### ASSIGNED TASK:
Would you transcribe each entry precisely as it stands, setting aside any images?

++++ EXTRACTED RECORDS ++++

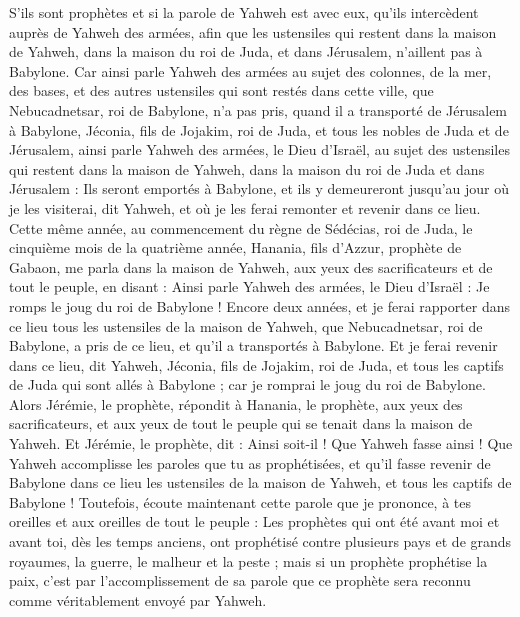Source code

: \begin{multicols}{2}
S'ils sont prophètes et si la parole de Yahweh est avec eux, qu'ils intercèdent auprès de Yahweh des armées, afin que les ustensiles qui restent dans la maison de Yahweh, dans la maison du roi de Juda, et dans Jérusalem, n'aillent pas à Babylone.
Car ainsi parle Yahweh des armées au sujet des colonnes, de la mer, des bases, et des autres ustensiles qui sont restés dans cette ville,
que Nebucadnetsar, roi de Babylone, n'a pas pris, quand il a transporté de Jérusalem à Babylone, Jéconia, fils de Jojakim, roi de Juda, et tous les nobles de Juda et de Jérusalem,
ainsi parle Yahweh des armées, le Dieu d'Israël, au sujet des ustensiles qui restent dans la maison de Yahweh, dans la maison du roi de Juda et dans Jérusalem :
Ils seront emportés à Babylone, et ils y demeureront jusqu'au jour où je les visiterai, dit Yahweh, et où je les ferai remonter et revenir dans ce lieu.
\VerseOne{}Cette même année, au commencement du règne de Sédécias, roi de Juda, le cinquième mois de la quatrième année, Hanania, fils d'Azzur, prophète de Gabaon, me parla dans la maison de Yahweh, aux yeux des sacrificateurs et de tout le peuple, en disant :
Ainsi parle Yahweh des armées, le Dieu d'Israël : Je romps le joug du roi de Babylone !
Encore deux années, et je ferai rapporter dans ce lieu tous les ustensiles de la maison de Yahweh, que Nebucadnetsar, roi de Babylone, a pris de ce lieu, et qu'il a transportés à Babylone.
Et je ferai revenir dans ce lieu, dit Yahweh, Jéconia, fils de Jojakim, roi de Juda, et tous les captifs de Juda qui sont allés à Babylone ; car je romprai le joug du roi de Babylone.
Alors Jérémie, le prophète, répondit à Hanania, le prophète, aux yeux des sacrificateurs, et aux yeux de tout le peuple qui se tenait dans la maison de Yahweh.
Et Jérémie, le prophète, dit : Ainsi soit-il ! Que Yahweh fasse ainsi ! Que Yahweh accomplisse les paroles que tu as prophétisées, et qu'il fasse revenir de Babylone dans ce lieu les ustensiles de la maison de Yahweh, et tous les captifs de Babylone !
Toutefois, écoute maintenant cette parole que je prononce, à tes oreilles et aux oreilles de tout le peuple :
Les prophètes qui ont été avant moi et avant toi, dès les temps anciens, ont prophétisé contre plusieurs pays et de grands royaumes, la guerre, le malheur et la peste ;
mais si un prophète prophétise la paix, c'est par l'accomplissement de sa parole que ce prophète sera reconnu comme véritablement envoyé par Yahweh.

\end{multicols}
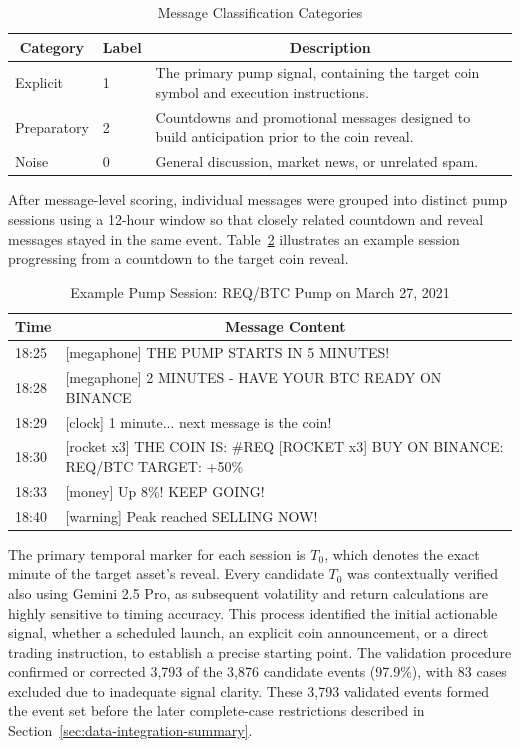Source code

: \begin{table}[H]
\centering
\caption{Message Classification Categories}
\label{tab:message-categories}
\begin{tabular}{|l|l|p{8.5cm}|}
\toprule
\multicolumn{1}{|c|}{\textbf{Category}} & \multicolumn{1}{c|}{\textbf{Label}} & \multicolumn{1}{c|}{\textbf{Description}} \\
\midrule
Explicit & 1 & The primary pump signal, containing the target coin symbol and execution instructions. \\
Preparatory & 2 & Countdowns and promotional messages designed to build anticipation prior to the coin reveal. \\
Noise & 0 & General discussion, market news, or unrelated spam. \\
\bottomrule
\end{tabular}
\ownsource
\end{table}



After message-level scoring, individual messages were grouped into distinct pump sessions using a 12-hour window so that closely related countdown and reveal messages stayed in the same event. Table~\ref{tab:session-example} illustrates an example session progressing from a countdown to the target coin reveal.

\begin{table}[H]
\centering
\caption{Example Pump Session: REQ/BTC Pump on March 27, 2021}
\label{tab:session-example}
\begin{tabular}{|l|p{10cm}|}
\toprule
\multicolumn{1}{|c|}{\textbf{Time}} & \multicolumn{1}{c|}{\textbf{Message Content}} \\
\midrule
18:25 & [megaphone] THE PUMP STARTS IN 5 MINUTES! \\
18:28 & [megaphone] 2 MINUTES - HAVE YOUR BTC READY ON BINANCE \\
18:29 & [clock] 1 minute... next message is the coin! \\
18:30 & [rocket x3] THE COIN IS: \#REQ [ROCKET x3] BUY ON BINANCE: REQ/BTC TARGET: +50\% \\
18:33 & [money] Up 8\%! KEEP GOING! \\
18:40 & [warning] Peak reached SELLING NOW! \\
\bottomrule
\end{tabular}
\datasetsource
\end{table}

The primary temporal marker for each session is $T_0$, which denotes the exact minute of the target asset's reveal. Every candidate $T_0$ was contextually verified also using Gemini 2.5 Pro, as subsequent volatility and return calculations are highly sensitive to timing accuracy. This process identified the initial actionable signal, whether a scheduled launch, an explicit coin announcement, or a direct trading instruction, to establish a precise starting point. The validation procedure confirmed or corrected 3,793 of the 3,876 candidate events (97.9\%), with 83 cases excluded due to inadequate signal clarity. These 3,793 validated events formed the event set before the later complete-case restrictions described in Section~\ref{sec:data-integration-summary}.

++++

### RESULT:
Source code

: \begin{multicols}{2}
S'ils sont prophètes et si la parole de Yahweh est avec eux, qu'ils intercèdent auprès de Yahweh des armées, afin que les ustensiles qui restent dans la maison de Yahweh, dans la maison du roi de Juda, et dans Jérusalem, n'aillent pas à Babylone.
Car ainsi parle Yahweh des armées au sujet des colonnes, de la mer, des bases, et des autres ustensiles qui sont restés dans cette ville,
que Nebucadnetsar, roi de Babylone, n'a pas pris, quand il a transporté de Jérusalem à Babylone, Jéconia, fils de Jojakim, roi de Juda, et tous les nobles de Juda et de Jérusalem,
ainsi parle Yahweh des armées, le Dieu d'Israël, au sujet des ustensiles qui restent dans la maison de Yahweh, dans la maison du roi de Juda et dans Jérusalem :
Ils seront emportés à Babylone, et ils y demeureront jusqu'au jour où je les visiterai, dit Yahweh, et où je les ferai remonter et revenir dans ce lieu.
\VerseOne{}Cette même année, au commencement du règne de Sédécias, roi de Juda, le cinquième mois de la quatrième année, Hanania, fils d'Azzur, prophète de Gabaon, me parla dans la maison de Yahweh, aux yeux des sacrificateurs et de tout le peuple, en disant :
Ainsi parle Yahweh des armées, le Dieu d'Israël : Je romps le joug du roi de Babylone !
Encore deux années, et je ferai rapporter dans ce lieu tous les ustensiles de la maison de Yahweh, que Nebucadnetsar, roi de Babylone, a pris de ce lieu, et qu'il a transportés à Babylone.
Et je ferai revenir dans ce lieu, dit Yahweh, Jéconia, fils de Jojakim, roi de Juda, et tous les captifs de Juda qui sont allés à Babylone ; car je romprai le joug du roi de Babylone.
Alors Jérémie, le prophète, répondit à Hanania, le prophète, aux yeux des sacrificateurs, et aux yeux de tout le peuple qui se tenait dans la maison de Yahweh.
Et Jérémie, le prophète, dit : Ainsi soit-il ! Que Yahweh fasse ainsi ! Que Yahweh accomplisse les paroles que tu as prophétisées, et qu'il fasse revenir de Babylone dans ce lieu les ustensiles de la maison de Yahweh, et tous les captifs de Babylone !
Toutefois, écoute maintenant cette parole que je prononce, à tes oreilles et aux oreilles de tout le peuple :
Les prophètes qui ont été avant moi et avant toi, dès les temps anciens, ont prophétisé contre plusieurs pays et de grands royaumes, la guerre, le malheur et la peste ;
mais si un prophète prophétise la paix, c'est par l'accomplissement de sa parole que ce prophète sera reconnu comme véritablement envoyé par Yahweh.

\end{multicols}
Source code

: \begin{table}[H]
\centering
\caption{Message Classification Categories}
\label{tab:message-categories}
\begin{tabular}{|l|l|p{8.5cm}|}
\toprule
\multicolumn{1}{|c|}{\textbf{Category}} & \multicolumn{1}{c|}{\textbf{Label}} & \multicolumn{1}{c|}{\textbf{Description}} \\
\midrule
Explicit & 1 & The primary pump signal, containing the target coin symbol and execution instructions. \\
Preparatory & 2 & Countdowns and promotional messages designed to build anticipation prior to the coin reveal. \\
Noise & 0 & General discussion, market news, or unrelated spam. \\
\bottomrule
\end{tabular}
\ownsource
\end{table}



After message-level scoring, individual messages were grouped into distinct pump sessions using a 12-hour window so that closely related countdown and reveal messages stayed in the same event. Table~\ref{tab:session-example} illustrates an example session progressing from a countdown to the target coin reveal.

\begin{table}[H]
\centering
\caption{Example Pump Session: REQ/BTC Pump on March 27, 2021}
\label{tab:session-example}
\begin{tabular}{|l|p{10cm}|}
\toprule
\multicolumn{1}{|c|}{\textbf{Time}} & \multicolumn{1}{c|}{\textbf{Message Content}} \\
\midrule
18:25 & [megaphone] THE PUMP STARTS IN 5 MINUTES! \\
18:28 & [megaphone] 2 MINUTES - HAVE YOUR BTC READY ON BINANCE \\
18:29 & [clock] 1 minute... next message is the coin! \\
18:30 & [rocket x3] THE COIN IS: \#REQ [ROCKET x3] BUY ON BINANCE: REQ/BTC TARGET: +50\% \\
18:33 & [money] Up 8\%! KEEP GOING! \\
18:40 & [warning] Peak reached SELLING NOW! \\
\bottomrule
\end{tabular}
\datasetsource
\end{table}

The primary temporal marker for each session is $T_0$, which denotes the exact minute of the target asset's reveal. Every candidate $T_0$ was contextually verified also using Gemini 2.5 Pro, as subsequent volatility and return calculations are highly sensitive to timing accuracy. This process identified the initial actionable signal, whether a scheduled launch, an explicit coin announcement, or a direct trading instruction, to establish a precise starting point. The validation procedure confirmed or corrected 3,793 of the 3,876 candidate events (97.9\%), with 83 cases excluded due to inadequate signal clarity. These 3,793 validated events formed the event set before the later complete-case restrictions described in Section~\ref{sec:data-integration-summary}.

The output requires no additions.